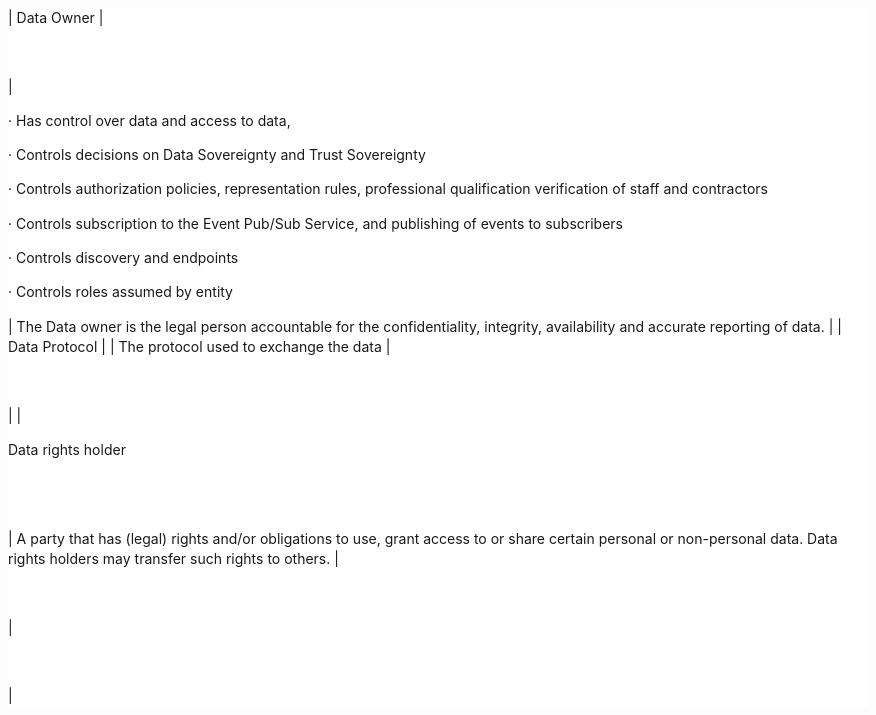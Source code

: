 | Data Owner                                                                                                  | <p><br></p>                                                                                                                                                                                                                                                                                                                                                                                                                                                                                                                                                                                                                                                                                                                                                                                | <p>· Has control over data and access to data,</p><p>· Controls decisions on Data Sovereignty and Trust Sovereignty</p><p>· Controls authorization policies, representation rules, professional qualification verification of staff and contractors</p><p>· Controls subscription to the Event Pub/Sub Service, and publishing of events to subscribers</p><p>· Controls discovery and endpoints</p><p>· Controls roles assumed by entity</p> | The Data owner is the legal person accountable for the confidentiality, integrity, availability and accurate reporting of data.                                                                                                                                                                                                                                                                                                                                                                                                                                                                                                                     |
| Data Protocol                                                                                               |                                                                                                                                                                                                                                                                                                                                                                                                                                                                                                                                                                                                                                                                                                                                                                                            | The protocol used to exchange the data                                                                                                                                                                                                                                                                                                                                                                                                        | <p><br></p>                                                                                                                                                                                                                                                                                                                                                                                                                                                                                                                                                                                                                                         |
| <p>Data rights holder</p><p><br><br></p>                                                                    | A party that has (legal) rights and/or obligations to use, grant access to or share certain personal or non-personal data. Data rights holders may transfer such rights to others.                                                                                                                                                                                                                                                                                                                                                                                                                                                                                                                                                                                                         | <p><br></p>                                                                                                                                                                                                                                                                                                                                                                                                                                   | <p><br></p>                                                                                                                                                                                                                                                                                                                                                                                                                                                                                                                                                                                                                                         |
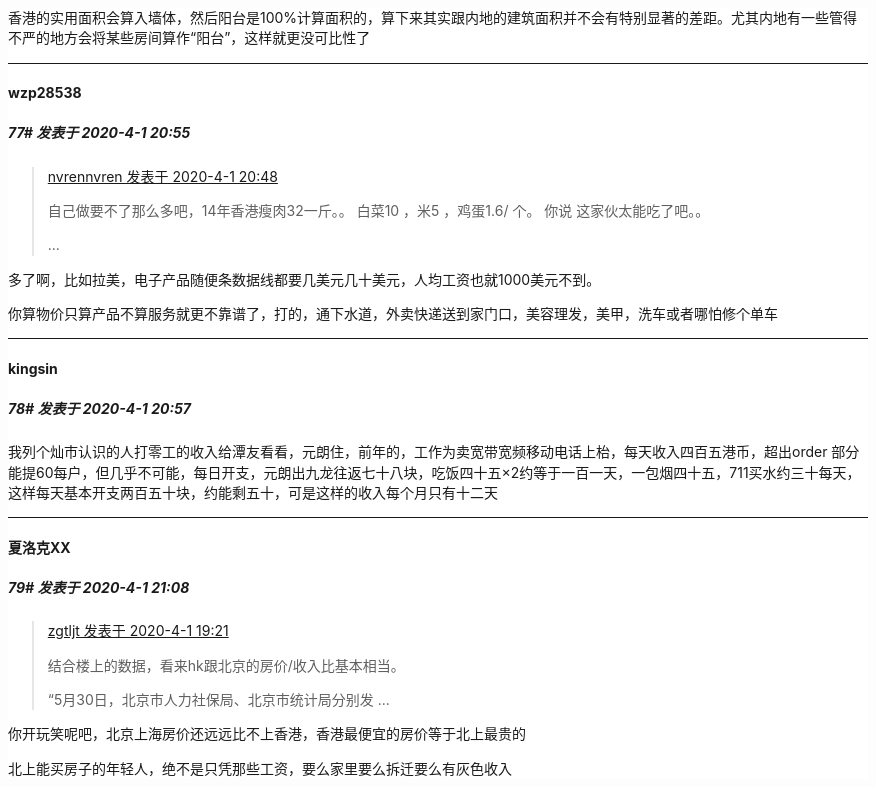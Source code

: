 
香港的实用面积会算入墙体，然后阳台是100%计算面积的，算下来其实跟内地的建筑面积并不会有特别显著的差距。尤其内地有一些管得不严的地方会将某些房间算作“阳台”，这样就更没可比性了







-----

####  wzp28538  
##### 77#       发表于 2020-4-1 20:55



<blockquote><a href="httphttps://bbs.saraba1st.com/2b/forum.php?mod=redirect&amp;goto=findpost&amp;pid=46947474&amp;ptid=1921929" target="_blank">nvrennvren 发表于 2020-4-1 20:48</a>

自己做要不了那么多吧，14年香港瘦肉32一斤。。 白菜10 ，米5 ，鸡蛋1.6/ 个。 你说 这家伙太能吃了吧。。

 ...</blockquote>
多了啊，比如拉美，电子产品随便条数据线都要几美元几十美元，人均工资也就1000美元不到。


你算物价只算产品不算服务就更不靠谱了，打的，通下水道，外卖快递送到家门口，美容理发，美甲，洗车或者哪怕修个单车







-----

####  kingsin  
##### 78#       发表于 2020-4-1 20:57




我列个灿市认识的人打零工的收入给潭友看看，元朗住，前年的，工作为卖宽带宽频移动电话上枱，每天收入四百五港币，超出order 部分能提60每户，但几乎不可能，每日开支，元朗出九龙往返七十八块，吃饭四十五×2约等于一百一天，一包烟四十五，711买水约三十每天，这样每天基本开支两百五十块，约能剩五十，可是这样的收入每个月只有十二天







-----

####  夏洛克XX  
##### 79#       发表于 2020-4-1 21:08



<blockquote><a href="httphttps://bbs.saraba1st.com/2b/forum.php?mod=redirect&amp;goto=findpost&amp;pid=46946779&amp;ptid=1921929" target="_blank">zgtljt 发表于 2020-4-1 19:21</a>

结合楼上的数据，看来hk跟北京的房价/收入比基本相当。


“5月30日，北京市人力社保局、北京市统计局分别发 ...</blockquote>
你开玩笑呢吧，北京上海房价还远远比不上香港，香港最便宜的房价等于北上最贵的

北上能买房子的年轻人，绝不是只凭那些工资，要么家里要么拆迁要么有灰色收入
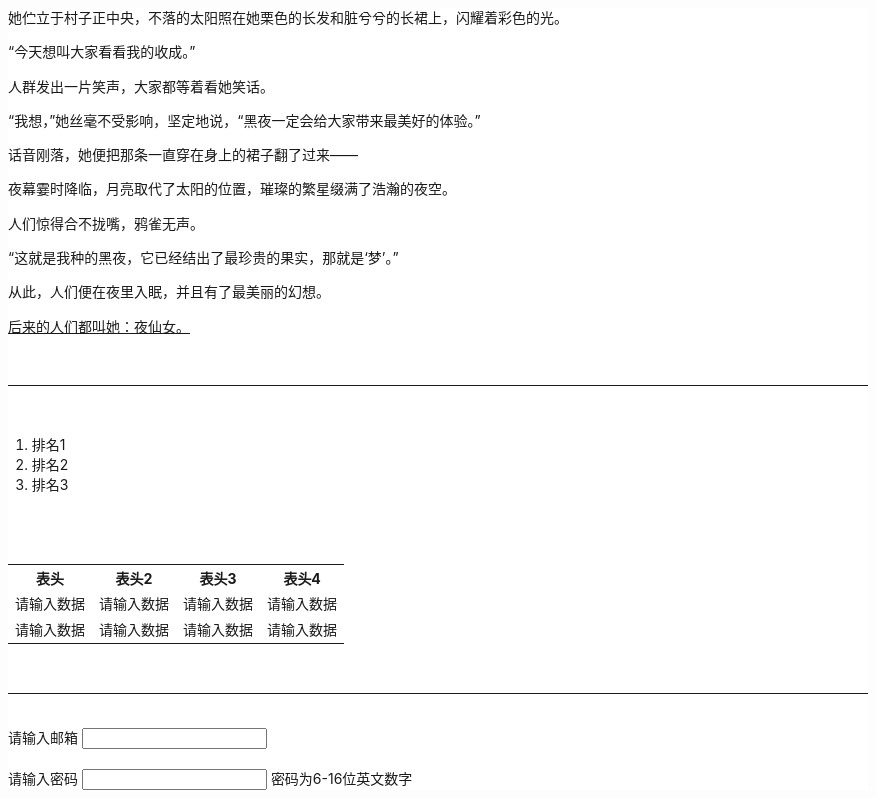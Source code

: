 <p>她伫立于村子正中央，不落的太阳照在她栗色的长发和脏兮兮的长裙上，闪耀着彩色的光。</p>

<p>“今天想叫大家看看我的收成。”</p>

<p>人群发出一片笑声，大家都等着看她笑话。</p>

<p>“我想，”她丝毫不受影响，坚定地说，“黑夜一定会给大家带来最美好的体验。”</p>

<p>话音刚落，她便把那条一直穿在身上的裙子翻了过来——</p>

<p>夜幕霎时降临，月亮取代了太阳的位置，璀璨的繁星缀满了浩瀚的夜空。</p>

<p>人们惊得合不拢嘴，鸦雀无声。</p>

<p>“这就是我种的黑夜，它已经结出了最珍贵的果实，那就是‘梦’。”</p>

<p>从此，人们便在夜里入眠，并且有了最美丽的幻想。</p>

<p><a href="http://mp.weixin.qq.com/s/XT0orojIvDifcnqFLEhdWg" title= _blank>后来的人们都叫她：夜仙女。</a></p>

<br>
<hr>
<br>
<ol>
<li>排名1</li>
<li>排名2</li>
<li>排名3</li>
</ol>
<br>
<br>
<table>

<tr>

<th>表头</th>
<th>表头2</th>
<th>表头3</th>
<th>表头4</th>

</tr>
<tr>
<td>请输入数据</td> 
<td>请输入数据</td> 
<td>请输入数据</td> 
<td>请输入数据</td>
</tr>

<tr>
<td>请输入数据</td>
<td>请输入数据</td>
<td>请输入数据</td>
<td>请输入数据</td>
</tr>
</table>
<br>
<hr>
<br>
<form name=gender action="save.php method="post"">
请输入邮箱
<input type="text" name="Email">
<br /><br />
请输入密码
<input type="password" name="pass">
密码为6-16位英文数字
::::
INSTRUCTIONS TO FOLLOW ::
All of the entries, apart from the pictures, must be returned exactly.

YOUR RESPONSE ::
Source code

: | Data Owner                                                                                                  | <p><br></p>                                                                                                                                                                                                                                                                                                                                                                                                                                                                                                                                                                                                                                                                                                                                                                                | <p>· Has control over data and access to data,</p><p>· Controls decisions on Data Sovereignty and Trust Sovereignty</p><p>· Controls authorization policies, representation rules, professional qualification verification of staff and contractors</p><p>· Controls subscription to the Event Pub/Sub Service, and publishing of events to subscribers</p><p>· Controls discovery and endpoints</p><p>· Controls roles assumed by entity</p> | The Data owner is the legal person accountable for the confidentiality, integrity, availability and accurate reporting of data.                                                                                                                                                                                                                                                                                                                                                                                                                                                                                                                     |
| Data Protocol                                                                                               |                                                                                                                                                                                                                                                                                                                                                                                                                                                                                                                                                                                                                                                                                                                                                                                            | The protocol used to exchange the data                                                                                                                                                                                                                                                                                                                                                                                                        | <p><br></p>                                                                                                                                                                                                                                                                                                                                                                                                                                                                                                                                                                                                                                         |
| <p>Data rights holder</p><p><br><br></p>                                                                    | A party that has (legal) rights and/or obligations to use, grant access to or share certain personal or non-personal data. Data rights holders may transfer such rights to others.                                                                                                                                                                                                                                                                                                                                                                                                                                                                                                                                                                                                         | <p><br></p>                                                                                                                                                                                                                                                                                                                                                                                                                                   | <p><br></p>                                                                                                                                                                                                                                                                                                                                                                                                                                                                                                                                                                                                                                         |
Source code

: 
香港的实用面积会算入墙体，然后阳台是100%计算面积的，算下来其实跟内地的建筑面积并不会有特别显著的差距。尤其内地有一些管得不严的地方会将某些房间算作“阳台”，这样就更没可比性了







-----

####  wzp28538  
##### 77#       发表于 2020-4-1 20:55



<blockquote><a href="httphttps://bbs.saraba1st.com/2b/forum.php?mod=redirect&amp;goto=findpost&amp;pid=46947474&amp;ptid=1921929" target="_blank">nvrennvren 发表于 2020-4-1 20:48</a>

自己做要不了那么多吧，14年香港瘦肉32一斤。。 白菜10 ，米5 ，鸡蛋1.6/ 个。 你说 这家伙太能吃了吧。。

 ...</blockquote>
多了啊，比如拉美，电子产品随便条数据线都要几美元几十美元，人均工资也就1000美元不到。


你算物价只算产品不算服务就更不靠谱了，打的，通下水道，外卖快递送到家门口，美容理发，美甲，洗车或者哪怕修个单车







-----

####  kingsin  
##### 78#       发表于 2020-4-1 20:57




我列个灿市认识的人打零工的收入给潭友看看，元朗住，前年的，工作为卖宽带宽频移动电话上枱，每天收入四百五港币，超出order 部分能提60每户，但几乎不可能，每日开支，元朗出九龙往返七十八块，吃饭四十五×2约等于一百一天，一包烟四十五，711买水约三十每天，这样每天基本开支两百五十块，约能剩五十，可是这样的收入每个月只有十二天







-----

####  夏洛克XX  
##### 79#       发表于 2020-4-1 21:08



<blockquote><a href="httphttps://bbs.saraba1st.com/2b/forum.php?mod=redirect&amp;goto=findpost&amp;pid=46946779&amp;ptid=1921929" target="_blank">zgtljt 发表于 2020-4-1 19:21</a>

结合楼上的数据，看来hk跟北京的房价/收入比基本相当。


“5月30日，北京市人力社保局、北京市统计局分别发 ...</blockquote>
你开玩笑呢吧，北京上海房价还远远比不上香港，香港最便宜的房价等于北上最贵的

北上能买房子的年轻人，绝不是只凭那些工资，要么家里要么拆迁要么有灰色收入
Source code

: <p>她伫立于村子正中央，不落的太阳照在她栗色的长发和脏兮兮的长裙上，闪耀着彩色的光。</p>

<p>“今天想叫大家看看我的收成。”</p>

<p>人群发出一片笑声，大家都等着看她笑话。</p>

<p>“我想，”她丝毫不受影响，坚定地说，“黑夜一定会给大家带来最美好的体验。”</p>

<p>话音刚落，她便把那条一直穿在身上的裙子翻了过来——</p>

<p>夜幕霎时降临，月亮取代了太阳的位置，璀璨的繁星缀满了浩瀚的夜空。</p>

<p>人们惊得合不拢嘴，鸦雀无声。</p>

<p>“这就是我种的黑夜，它已经结出了最珍贵的果实，那就是‘梦’。”</p>

<p>从此，人们便在夜里入眠，并且有了最美丽的幻想。</p>

<p><a href="http://mp.weixin.qq.com/s/XT0orojIvDifcnqFLEhdWg" title= _blank>后来的人们都叫她：夜仙女。</a></p>

<br>
<hr>
<br>
<ol>
<li>排名1</li>
<li>排名2</li>
<li>排名3</li>
</ol>
<br>
<br>
<table>

<tr>

<th>表头</th>
<th>表头2</th>
<th>表头3</th>
<th>表头4</th>

</tr>
<tr>
<td>请输入数据</td> 
<td>请输入数据</td> 
<td>请输入数据</td> 
<td>请输入数据</td>
</tr>

<tr>
<td>请输入数据</td>
<td>请输入数据</td>
<td>请输入数据</td>
<td>请输入数据</td>
</tr>
</table>
<br>
<hr>
<br>
<form name=gender action="save.php method="post"">
请输入邮箱
<input type="text" name="Email">
<br /><br />
请输入密码
<input type="password" name="pass">
密码为6-16位英文数字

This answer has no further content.